Hindering the Deportation Machine. An Ethnography of Power and Resistance in Immigration Detention
Punishment and Society, 2015, Forthcoming
21 Pages Posted: 11 Apr 2015
Date Written: 2015
The article explores the relationship between immigration detention and criminal justice by presenting the results of an ethnographic research that was carried out inside one of the main Italian pre-removal detention facilities.

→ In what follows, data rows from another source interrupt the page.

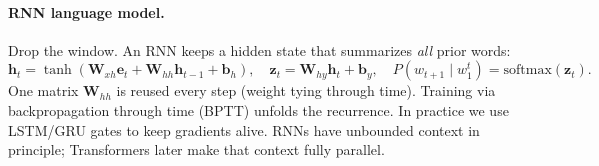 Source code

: \paragraph{RNN language model.} Drop the window. An RNN keeps a hidden state that summarizes \emph{all} prior words:
\begin{equation}
\mathbf{h}_{t}=\tanh(\mathbf{W}_{xh}\mathbf{e}_{t}+\mathbf{W}_{hh}\mathbf{h}_{t-1}+\mathbf{b}_{h}),\quad
\mathbf{z}_{t}=\mathbf{W}_{hy}\mathbf{h}_{t}+\mathbf{b}_{y},\quad
P(w_{t+1}\mid w_{1}^{t})=\text{softmax}(\mathbf{z}_{t}).
\label{eq:rnn-lm}
\end{equation}
One matrix $\mathbf{W}_{hh}$ is reused every step (weight tying through time). Training via backpropagation through time (BPTT) unfolds the recurrence. In practice we use LSTM/GRU gates to keep gradients alive. RNNs have unbounded context in principle; Transformers later make that context fully parallel.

Challenging the idea that immigration detention centres are to be considered as legal black holes where migrants are reduced to “bare life” and subjected to a form of absolute power, this article suggests that detained migrants possess an extraordinary ability to resist and undermine the deportation machine, reproducing a condition that, reversing Nicolas De Genova’s formula, I would define as of their “undeportability.” The article explores the microphysics of power relationships shaping detention conditions inside a pre-removal centre showing how in the clash between police attempting to deport migrants and their opposition to deportation, immigration detention turns into a de-facto punishment. While the overlapping of administrative and punitive functions under the framework of immigration law and policies has been extensively analyzed, this research illustrates how it is produced in practice suggesting that the evolution of immigration detention into a deterrence tool is to be considered as the outcome of the failure of the Italian deportation machine rather than a conscious policy choice. Finally, this article provides an opportunity to further explore the relationship between migration control and what Michel Agier has defined as humanitarian government, showing the many paradoxes and contradictions incurred by humanitarian agencies when they are called upon to manage custodial facilities such as immigration detention centres.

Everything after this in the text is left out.